Dr. Richmond Yaw Yeboah, a Sustainable Development Analyst

Dr. Richmond Yaw Yeboah, a Sustainable Development Analyst at the Cape Coast Technical University says government should consider using community watchdog schemes in mining communities to help safeguard forests and water bodies and strengthen independent oversight of the communities against illegal mining.

Richmond made the recommendation in his PhD thesis.

To him, Police/Military interventions since 1989 have all failed to achieve the desired outcome.  He thinks that although, the impact of environmental degradation is global, the local people are the most affected hence the need for communities to lead the charge.

In Richmond’s estimation, communities should be empowered to takeover and lead the fight against illegal mining. He recommended institutionalization and empowering of Community Watch Schemes to prevent illegal entry into the forests and rivers. He added that Community Watch Schemes aim to build an informed and vigilant community and encourages members of the community to be actively involved in protecting the environment and livelihoods.

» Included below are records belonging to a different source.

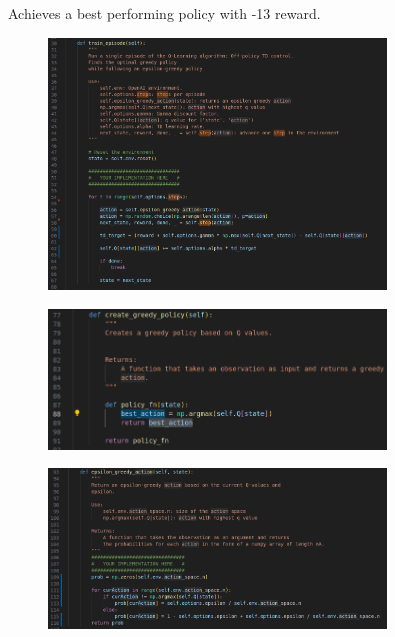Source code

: \documentclass[a4paper]{article}
\theoremstyle{definition}
\newenvironment{soln}{
    \leavevmode\color{blue}\ignorespaces
}{}
\begin{document}
Achieves a best performing policy with -13 reward.

\begin{soln}
    \begin{figure}[H]
        \centering
        \includegraphics[width=0.8\textwidth]{images/3.train_episode.png}
    \end{figure}
    \begin{figure}[H]
        \centering
        \includegraphics[width=0.8\textwidth]{images/3.create_greedy_policy.png}
    \end{figure}
    \begin{figure}[H]
        \centering
        \includegraphics[width=0.8\textwidth]{images/3.epsilon.png}
    \end{figure}



\end{soln}
\end{document}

He said, Community Watchdogs requires minimal commitment and allows flexible involvement and runs on low budget. It allows members to share latest updates of crime with their family and friends to raise awareness.

For Richmond, Community Watch Scheme is Ghana’s surest way of dealing with illegal mining.

In his reasoning, we are losing the battle against illegal mining because we have side-stepped the chiefs and communities in our fight.

‘We started fighting against illegal mining since 1989 during the Jerry John Rawlings’ led PNDC government. As recent as 2013, former President John Mahama instituted the Inter-Ministerial Taskforce to deal with illegal mining. Then, President Akufo-Addo in 2018 inaugurated the Operation Vanguard, an anti- galamsey taskforce composed of military and police personnel. Aside the anti-galamsey task-force, there was also Galamstop and Operation Halt II, all working in different capacities to nib the menace in the bud.

Losing the fight, Ghana Armed Forces Council announced that the Military was withdrawing the military from combating illegal mining in February 2020, after more than two years of complaints and warnings.

In the Council’s view, the Military should not be deployed perpetually to undertake Civil Police duties especially in curbing illegal mining.

‘The Council has after careful review taken the decision to withdraw all Military Personnel from mining sites including Operation Vanguard over the next three (3) months. The Council’s view is that the Military should not be deployed perpetually to undertake Civil Police duties especially in curbing illegal mining’. A restricted document sighted by this paper read.

Overwhelmed by activities of illegal miners, government has decided to give some three hundred persons, a one-month training to protect the country’s river bodies from activities of illegal miners.

Addressing the trainees, Commodore Emmanuel Ayesu Kwafo, the Flag Officer Commanding the Eastern Naval Command detailed the scope of the training.

He explained that by the end of the month-long training, the river guards will be equipped with skills in speedboat operation, swimming, among others.

But a dissatisfied environmentalist, Dr. Richmond Yeboah thinks the best way to combat illegal mining effectively is to involve the communities. He also suggest that government should properly plan programmes aimed at fighting illegal mining. He explained that programmes have always been knee jerk reactions and lacked collaboration. He therefore, called for a close collaboration between key stakeholders such as the Ministry of Lands and Natural Resources, the Minerals Commission, Forestry Commission, Water Resources Commission, the Environmental Protection Agency, Chiefs, National Security apparatus among others.